◆ How to complete this task
Below is some data. Retype exactly the lines starting at the one with "- 【大小车】小车在货架下是否支持旋转，需要提前判断缓存位是否有箱" and ending at the one with "- 【3C】【华睿KIVA避障方案】根据容器类型不同使用不同的避障方案".

- - -

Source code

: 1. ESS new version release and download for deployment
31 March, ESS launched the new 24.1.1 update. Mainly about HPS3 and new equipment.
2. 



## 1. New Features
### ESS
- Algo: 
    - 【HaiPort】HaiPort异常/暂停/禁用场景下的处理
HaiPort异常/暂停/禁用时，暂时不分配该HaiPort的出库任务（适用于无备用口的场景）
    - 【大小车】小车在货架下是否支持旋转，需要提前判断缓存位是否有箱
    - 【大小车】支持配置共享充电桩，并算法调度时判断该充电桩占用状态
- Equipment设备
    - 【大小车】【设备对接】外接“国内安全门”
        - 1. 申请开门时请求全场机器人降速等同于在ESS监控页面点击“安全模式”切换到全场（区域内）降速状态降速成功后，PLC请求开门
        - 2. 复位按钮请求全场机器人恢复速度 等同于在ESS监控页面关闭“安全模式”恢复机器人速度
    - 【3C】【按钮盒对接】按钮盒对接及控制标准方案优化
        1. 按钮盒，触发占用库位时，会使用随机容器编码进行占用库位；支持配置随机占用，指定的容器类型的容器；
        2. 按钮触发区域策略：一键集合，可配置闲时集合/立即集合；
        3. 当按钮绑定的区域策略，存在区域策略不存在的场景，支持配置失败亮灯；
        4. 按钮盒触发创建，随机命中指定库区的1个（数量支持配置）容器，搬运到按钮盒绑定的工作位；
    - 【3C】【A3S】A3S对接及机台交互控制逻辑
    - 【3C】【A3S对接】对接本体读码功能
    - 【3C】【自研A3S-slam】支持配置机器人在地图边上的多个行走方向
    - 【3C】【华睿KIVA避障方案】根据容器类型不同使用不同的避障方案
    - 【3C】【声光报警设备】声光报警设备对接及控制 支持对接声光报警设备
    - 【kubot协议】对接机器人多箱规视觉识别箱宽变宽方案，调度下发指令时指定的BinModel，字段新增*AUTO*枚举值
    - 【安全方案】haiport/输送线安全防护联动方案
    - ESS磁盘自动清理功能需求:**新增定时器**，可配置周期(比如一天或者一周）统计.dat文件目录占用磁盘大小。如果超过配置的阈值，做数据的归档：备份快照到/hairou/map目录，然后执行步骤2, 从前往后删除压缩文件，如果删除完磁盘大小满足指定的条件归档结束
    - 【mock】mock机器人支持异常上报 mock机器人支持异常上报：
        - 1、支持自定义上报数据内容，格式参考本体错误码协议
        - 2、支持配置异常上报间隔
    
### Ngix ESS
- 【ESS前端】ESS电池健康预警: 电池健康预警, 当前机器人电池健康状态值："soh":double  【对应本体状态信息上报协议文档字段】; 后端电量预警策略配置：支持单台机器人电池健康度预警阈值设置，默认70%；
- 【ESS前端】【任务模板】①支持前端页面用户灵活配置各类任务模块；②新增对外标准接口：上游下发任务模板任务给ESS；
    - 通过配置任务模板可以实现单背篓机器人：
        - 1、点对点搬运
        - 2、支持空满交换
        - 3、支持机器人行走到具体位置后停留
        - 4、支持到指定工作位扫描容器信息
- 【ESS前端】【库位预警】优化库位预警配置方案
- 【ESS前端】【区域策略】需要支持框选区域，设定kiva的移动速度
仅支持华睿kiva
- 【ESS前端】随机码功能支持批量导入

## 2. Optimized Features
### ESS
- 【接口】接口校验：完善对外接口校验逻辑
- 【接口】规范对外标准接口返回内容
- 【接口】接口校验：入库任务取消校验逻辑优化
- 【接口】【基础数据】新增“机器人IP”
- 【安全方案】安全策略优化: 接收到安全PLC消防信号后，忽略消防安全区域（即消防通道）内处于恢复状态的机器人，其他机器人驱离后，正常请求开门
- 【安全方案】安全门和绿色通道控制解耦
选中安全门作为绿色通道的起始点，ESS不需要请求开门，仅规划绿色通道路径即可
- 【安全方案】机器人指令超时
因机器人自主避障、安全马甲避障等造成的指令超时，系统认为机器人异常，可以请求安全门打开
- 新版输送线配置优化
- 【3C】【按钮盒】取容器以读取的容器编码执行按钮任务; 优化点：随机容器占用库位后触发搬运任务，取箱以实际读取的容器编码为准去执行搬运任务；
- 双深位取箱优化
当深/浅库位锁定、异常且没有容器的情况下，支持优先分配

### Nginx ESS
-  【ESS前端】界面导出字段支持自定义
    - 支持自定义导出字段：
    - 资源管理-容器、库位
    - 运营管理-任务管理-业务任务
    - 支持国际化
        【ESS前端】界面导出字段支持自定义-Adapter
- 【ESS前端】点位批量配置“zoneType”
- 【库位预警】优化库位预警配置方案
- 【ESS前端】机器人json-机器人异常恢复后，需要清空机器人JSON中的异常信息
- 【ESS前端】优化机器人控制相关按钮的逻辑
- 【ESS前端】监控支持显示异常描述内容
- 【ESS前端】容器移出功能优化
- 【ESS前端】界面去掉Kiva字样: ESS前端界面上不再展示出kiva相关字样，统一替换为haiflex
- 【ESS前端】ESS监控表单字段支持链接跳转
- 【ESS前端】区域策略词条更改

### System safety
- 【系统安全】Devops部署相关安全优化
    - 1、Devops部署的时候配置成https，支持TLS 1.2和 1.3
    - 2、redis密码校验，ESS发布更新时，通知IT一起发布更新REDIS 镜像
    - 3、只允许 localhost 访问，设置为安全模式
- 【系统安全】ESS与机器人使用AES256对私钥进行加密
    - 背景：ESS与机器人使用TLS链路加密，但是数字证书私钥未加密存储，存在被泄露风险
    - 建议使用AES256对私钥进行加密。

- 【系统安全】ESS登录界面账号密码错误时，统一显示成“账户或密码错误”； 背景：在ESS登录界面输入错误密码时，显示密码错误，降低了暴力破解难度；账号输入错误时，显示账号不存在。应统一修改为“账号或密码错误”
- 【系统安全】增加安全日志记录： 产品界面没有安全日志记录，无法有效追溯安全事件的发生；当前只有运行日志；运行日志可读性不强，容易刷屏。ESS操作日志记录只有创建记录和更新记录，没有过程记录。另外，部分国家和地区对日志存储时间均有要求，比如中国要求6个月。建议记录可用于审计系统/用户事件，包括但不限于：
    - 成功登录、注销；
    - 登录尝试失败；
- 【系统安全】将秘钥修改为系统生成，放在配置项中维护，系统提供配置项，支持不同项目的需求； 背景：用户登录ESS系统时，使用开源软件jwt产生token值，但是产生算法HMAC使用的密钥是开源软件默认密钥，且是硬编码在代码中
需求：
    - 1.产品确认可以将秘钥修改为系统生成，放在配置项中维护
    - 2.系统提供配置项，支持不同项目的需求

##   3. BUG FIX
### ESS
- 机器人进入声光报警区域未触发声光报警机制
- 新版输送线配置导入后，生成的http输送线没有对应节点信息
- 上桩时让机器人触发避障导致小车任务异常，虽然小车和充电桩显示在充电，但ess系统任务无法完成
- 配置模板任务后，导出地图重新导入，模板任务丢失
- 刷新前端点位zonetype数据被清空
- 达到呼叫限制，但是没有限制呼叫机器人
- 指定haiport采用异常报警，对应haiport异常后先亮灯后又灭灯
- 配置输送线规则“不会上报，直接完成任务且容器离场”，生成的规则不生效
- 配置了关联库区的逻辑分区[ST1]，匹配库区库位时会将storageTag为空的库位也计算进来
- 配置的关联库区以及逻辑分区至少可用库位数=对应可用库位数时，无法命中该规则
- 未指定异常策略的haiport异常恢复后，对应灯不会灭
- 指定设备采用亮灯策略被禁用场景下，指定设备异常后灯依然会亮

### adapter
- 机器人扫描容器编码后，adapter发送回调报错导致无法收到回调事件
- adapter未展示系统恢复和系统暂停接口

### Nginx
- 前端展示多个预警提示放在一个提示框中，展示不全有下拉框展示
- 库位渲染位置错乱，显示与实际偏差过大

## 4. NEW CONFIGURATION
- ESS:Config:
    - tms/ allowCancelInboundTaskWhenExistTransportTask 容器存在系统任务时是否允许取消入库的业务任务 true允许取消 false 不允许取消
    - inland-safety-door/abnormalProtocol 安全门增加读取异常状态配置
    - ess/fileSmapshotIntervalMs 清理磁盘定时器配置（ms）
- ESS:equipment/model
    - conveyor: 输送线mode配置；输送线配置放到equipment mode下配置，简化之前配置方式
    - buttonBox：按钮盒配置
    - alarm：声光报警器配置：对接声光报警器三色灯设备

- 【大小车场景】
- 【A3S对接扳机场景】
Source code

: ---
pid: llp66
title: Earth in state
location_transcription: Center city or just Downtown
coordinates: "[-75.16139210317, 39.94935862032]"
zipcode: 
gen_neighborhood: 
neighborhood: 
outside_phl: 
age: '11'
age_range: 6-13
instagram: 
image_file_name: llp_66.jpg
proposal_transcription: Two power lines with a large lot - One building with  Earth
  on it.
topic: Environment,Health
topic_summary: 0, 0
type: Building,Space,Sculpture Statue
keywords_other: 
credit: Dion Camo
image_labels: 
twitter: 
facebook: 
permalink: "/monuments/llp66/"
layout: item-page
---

- - -

◆ Solution for this exercise
    - 【大小车】小车在货架下是否支持旋转，需要提前判断缓存位是否有箱
    - 【大小车】支持配置共享充电桩，并算法调度时判断该充电桩占用状态
- Equipment设备
    - 【大小车】【设备对接】外接“国内安全门”
        - 1. 申请开门时请求全场机器人降速等同于在ESS监控页面点击“安全模式”切换到全场（区域内）降速状态降速成功后，PLC请求开门
        - 2. 复位按钮请求全场机器人恢复速度 等同于在ESS监控页面关闭“安全模式”恢复机器人速度
    - 【3C】【按钮盒对接】按钮盒对接及控制标准方案优化
        1. 按钮盒，触发占用库位时，会使用随机容器编码进行占用库位；支持配置随机占用，指定的容器类型的容器；
        2. 按钮触发区域策略：一键集合，可配置闲时集合/立即集合；
        3. 当按钮绑定的区域策略，存在区域策略不存在的场景，支持配置失败亮灯；
        4. 按钮盒触发创建，随机命中指定库区的1个（数量支持配置）容器，搬运到按钮盒绑定的工作位；
    - 【3C】【A3S】A3S对接及机台交互控制逻辑
    - 【3C】【A3S对接】对接本体读码功能
    - 【3C】【自研A3S-slam】支持配置机器人在地图边上的多个行走方向
    - 【3C】【华睿KIVA避障方案】根据容器类型不同使用不同的避障方案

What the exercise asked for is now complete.